No, I think one of the fundamental insights of stochastic calculus is that the addition of noise to a process changes the trajectory in a non-trivial way.

In finance, for instance, it leads to the concept of a "volatility tax." Naively, you might think that adding noise to the process shouldn't change the expected return, it would just add some noise to the overall return. But in fact adding volatility to the process has the effect of reducing the expected return compared to what you would have in the absence of volatility. (This is one of the applications of the result that the original article talks about in the Geometric Brownian Motion section.)

Just to add to this, the reason that the things are different is, stochastics as a subject is trying to do calculus in the presence of noise, and what noise does is, it makes your function nondifferentiable. You would think that you cannot do calculus, without smooth curves! But you can, but we have to modify the chain rule and define exactly what we mean by integration etc.

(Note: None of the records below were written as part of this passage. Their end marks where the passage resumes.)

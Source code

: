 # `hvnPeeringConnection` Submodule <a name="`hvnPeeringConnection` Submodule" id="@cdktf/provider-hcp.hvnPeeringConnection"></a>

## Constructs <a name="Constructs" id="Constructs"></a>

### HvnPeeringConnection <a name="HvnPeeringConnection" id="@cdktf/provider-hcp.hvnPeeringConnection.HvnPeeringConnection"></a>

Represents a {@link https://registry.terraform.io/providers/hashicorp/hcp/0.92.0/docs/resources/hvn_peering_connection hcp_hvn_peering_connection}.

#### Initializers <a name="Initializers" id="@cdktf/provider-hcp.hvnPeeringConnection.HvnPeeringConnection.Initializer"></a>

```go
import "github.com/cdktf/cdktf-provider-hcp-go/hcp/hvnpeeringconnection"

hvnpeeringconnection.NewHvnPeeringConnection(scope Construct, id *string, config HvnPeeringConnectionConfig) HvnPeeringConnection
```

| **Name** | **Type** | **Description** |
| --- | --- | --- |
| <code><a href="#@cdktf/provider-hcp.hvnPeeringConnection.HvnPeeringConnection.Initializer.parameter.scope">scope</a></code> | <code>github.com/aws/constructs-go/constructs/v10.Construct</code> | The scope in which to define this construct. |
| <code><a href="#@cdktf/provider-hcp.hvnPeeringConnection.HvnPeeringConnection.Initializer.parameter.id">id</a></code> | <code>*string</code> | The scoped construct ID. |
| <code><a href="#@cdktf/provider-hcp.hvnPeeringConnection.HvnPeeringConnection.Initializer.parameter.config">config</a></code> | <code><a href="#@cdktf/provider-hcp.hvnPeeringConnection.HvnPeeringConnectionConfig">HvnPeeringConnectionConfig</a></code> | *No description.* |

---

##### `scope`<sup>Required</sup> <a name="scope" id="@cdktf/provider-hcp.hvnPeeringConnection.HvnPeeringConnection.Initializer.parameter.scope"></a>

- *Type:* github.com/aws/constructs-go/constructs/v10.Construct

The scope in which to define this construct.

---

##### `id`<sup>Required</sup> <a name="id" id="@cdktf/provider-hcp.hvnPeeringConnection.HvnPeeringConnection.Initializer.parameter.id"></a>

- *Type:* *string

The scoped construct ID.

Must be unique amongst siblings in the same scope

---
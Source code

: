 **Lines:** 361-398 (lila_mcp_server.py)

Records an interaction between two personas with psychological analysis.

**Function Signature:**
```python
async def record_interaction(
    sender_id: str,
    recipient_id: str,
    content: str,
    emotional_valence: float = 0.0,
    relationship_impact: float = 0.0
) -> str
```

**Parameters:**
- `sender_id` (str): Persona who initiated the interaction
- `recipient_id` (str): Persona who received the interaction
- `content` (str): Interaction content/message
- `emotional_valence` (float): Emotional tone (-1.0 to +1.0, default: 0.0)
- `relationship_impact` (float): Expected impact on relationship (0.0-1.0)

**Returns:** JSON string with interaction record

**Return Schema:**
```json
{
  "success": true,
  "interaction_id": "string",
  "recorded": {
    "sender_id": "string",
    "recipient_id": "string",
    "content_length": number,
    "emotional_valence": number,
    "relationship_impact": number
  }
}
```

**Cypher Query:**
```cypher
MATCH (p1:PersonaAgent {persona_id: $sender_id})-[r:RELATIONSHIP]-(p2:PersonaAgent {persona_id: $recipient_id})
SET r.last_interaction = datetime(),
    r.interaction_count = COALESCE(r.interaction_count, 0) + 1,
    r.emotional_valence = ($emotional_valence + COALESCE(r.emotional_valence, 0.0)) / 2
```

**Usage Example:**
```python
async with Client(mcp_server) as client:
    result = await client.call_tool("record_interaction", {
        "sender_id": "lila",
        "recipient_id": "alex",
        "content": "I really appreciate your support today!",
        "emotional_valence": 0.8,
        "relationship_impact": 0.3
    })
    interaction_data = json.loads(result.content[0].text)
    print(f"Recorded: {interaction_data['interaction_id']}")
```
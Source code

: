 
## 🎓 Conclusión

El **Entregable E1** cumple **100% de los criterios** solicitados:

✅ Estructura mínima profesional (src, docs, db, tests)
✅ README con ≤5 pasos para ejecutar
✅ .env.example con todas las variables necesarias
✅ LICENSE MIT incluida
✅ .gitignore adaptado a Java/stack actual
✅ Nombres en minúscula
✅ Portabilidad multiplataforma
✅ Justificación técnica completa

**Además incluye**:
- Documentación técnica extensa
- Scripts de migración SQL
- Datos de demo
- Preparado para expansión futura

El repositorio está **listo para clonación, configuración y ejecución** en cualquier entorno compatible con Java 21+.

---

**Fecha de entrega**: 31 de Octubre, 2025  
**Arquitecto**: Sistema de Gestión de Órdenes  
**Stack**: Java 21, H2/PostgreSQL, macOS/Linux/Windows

So the idea is “smooth curves do X, but non-smooth noisy curves do Υ(χ) where χ in some sense is the noise input into the system, and they aren't contradictory because Y(0) = X. (At least usually... I think chaos theory has some counterexamples where like the time t that you can predict a system’s results for, is, in the presence of exactly 0 noise, t=∞, but in the limit of nonzero noise going to zero, it's some finite t=T.)

Kinda. The differential operator in quantum Ito calculus can be applied to mathematical objects that the normal differentials aren’t properly defined on, such as stochastic variables.